WAUKESHA COUNTY -- A Waukesha County judge has suspended the case involving two 13-year-old girls accused of stabbing and trying to kill a classmate -- while an appeals court decides whether to review the case's placement in adult court.
This, after a Waukesha County judge ruled on August 10th that Morgan Geyser and Anissa Weier will be tried in adult court. The decision came after months of debate regarding the age and mental status of the girls charged in this case.
Geyser and Weier each face one felony count of first degree intentional homicide. They are accused of stabbing their friend 19 times on May 31st, 2014 — and leaving her for dead in the woods in Waukesha. They were 12 years old at the time of the alleged crime. The girls told officials they did it out of allegiance to the fictional character “Slenderman.” The victim survived.
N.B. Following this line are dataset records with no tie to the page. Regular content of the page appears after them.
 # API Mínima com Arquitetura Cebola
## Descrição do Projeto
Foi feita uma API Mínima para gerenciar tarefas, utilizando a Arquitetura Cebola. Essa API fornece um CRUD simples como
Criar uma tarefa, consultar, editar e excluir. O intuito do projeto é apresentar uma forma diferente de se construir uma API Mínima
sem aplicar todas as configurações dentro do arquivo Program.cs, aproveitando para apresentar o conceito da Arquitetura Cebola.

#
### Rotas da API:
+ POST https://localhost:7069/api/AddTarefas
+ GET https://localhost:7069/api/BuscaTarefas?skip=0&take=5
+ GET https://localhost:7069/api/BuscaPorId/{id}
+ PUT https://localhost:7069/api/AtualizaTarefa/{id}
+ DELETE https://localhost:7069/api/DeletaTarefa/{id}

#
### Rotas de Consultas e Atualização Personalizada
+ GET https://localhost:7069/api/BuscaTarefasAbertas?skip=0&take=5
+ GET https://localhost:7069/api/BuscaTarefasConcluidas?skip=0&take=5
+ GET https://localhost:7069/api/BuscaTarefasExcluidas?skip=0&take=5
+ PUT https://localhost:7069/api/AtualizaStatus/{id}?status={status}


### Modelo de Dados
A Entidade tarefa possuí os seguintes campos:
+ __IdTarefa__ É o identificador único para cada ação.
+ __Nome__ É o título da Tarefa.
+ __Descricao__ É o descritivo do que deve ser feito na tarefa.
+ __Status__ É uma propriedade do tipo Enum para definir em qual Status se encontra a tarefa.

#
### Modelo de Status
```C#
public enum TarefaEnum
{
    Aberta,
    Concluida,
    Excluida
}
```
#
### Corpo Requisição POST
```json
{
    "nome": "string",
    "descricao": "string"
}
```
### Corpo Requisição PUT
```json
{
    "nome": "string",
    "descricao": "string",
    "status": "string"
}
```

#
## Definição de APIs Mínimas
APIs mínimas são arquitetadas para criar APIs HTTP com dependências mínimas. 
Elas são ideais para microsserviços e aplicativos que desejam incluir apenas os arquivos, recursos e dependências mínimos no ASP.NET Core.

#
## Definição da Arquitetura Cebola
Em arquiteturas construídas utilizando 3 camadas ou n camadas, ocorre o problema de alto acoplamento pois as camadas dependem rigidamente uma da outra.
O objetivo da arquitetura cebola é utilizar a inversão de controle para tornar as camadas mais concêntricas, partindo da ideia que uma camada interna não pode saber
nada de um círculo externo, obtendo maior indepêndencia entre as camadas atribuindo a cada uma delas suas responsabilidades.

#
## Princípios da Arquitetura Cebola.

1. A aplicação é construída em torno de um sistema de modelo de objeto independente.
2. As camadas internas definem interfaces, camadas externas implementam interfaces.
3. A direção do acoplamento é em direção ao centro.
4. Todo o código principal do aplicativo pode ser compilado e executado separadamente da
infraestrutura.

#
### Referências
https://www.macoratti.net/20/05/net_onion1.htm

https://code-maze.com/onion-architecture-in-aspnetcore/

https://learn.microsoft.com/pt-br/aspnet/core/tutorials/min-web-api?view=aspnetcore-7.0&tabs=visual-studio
In early August, Judge Michael Bohren said the critical key in his decision to keep the girls in adult court is what happens to them after they turn 18. If they were in the juvenile court system, the court would no longer have authority over them after that age.
"In the juvenile system, at age 18, they'd both be released. There has to be assurances to the public this doesn't happen again. Longer-term control is necessary," Bohren said.
In adult court, a conviction could mean up to 65 years in prison. The girls would go to Copper Lake School in Irma, Wisconsin until they turn 18. Then, depending on their sentence, they could be released with supervision, or go to Taycheedah Correctional Institution for up to 45 years.
On August 21st, a judge entered not guilty pleas on behalf of Geyser and Weier in adult court.
The lawyers for the girls told the judge they did not get the official written order of the judge's decision that the girls be tried as adults. So, the lawyers did what's called "stood moot" -- to buy them time if they want to make another try to get the girls tried in children's court instead of as adults.
And that is what they have now done -- appealing the judge's decision to try these girls as adults. They are asking that the girls' October trial be postponed until the appeal can be heard.
"Hopefully we'd get some firm ruling from the court of appeals in 2015. That would be my hope," Anthony Cotton, attorney for Morgan Geyser said.
If the girls are ultimately tried as adults, Weier's lawyers are asking that a jury be selected from outside Waukesha County and that a video confession to police be thrown out.
The then-12-year-old girls did waive their rights at the time, and spoke to investigators, but they did not have their parents or a lawyer nearby, and there are questions as to whether the girls really understood what they were doing when they allegedly stabbed their friend 19 times in the woods in Waukesha.
"When you are dealing with a child of that age, that emotional, even that educational level, even though my client is a well-educated child -- against a well-trained law enforcement officer to say that was a knowing and voluntary waiver," Maura McMahon, attorney for Anissa Weier said.
Right now, this entire trial which was to happen in October is placed on hold pending the appeals court ruling.
Geyser and Weier are expected back in court September 30th.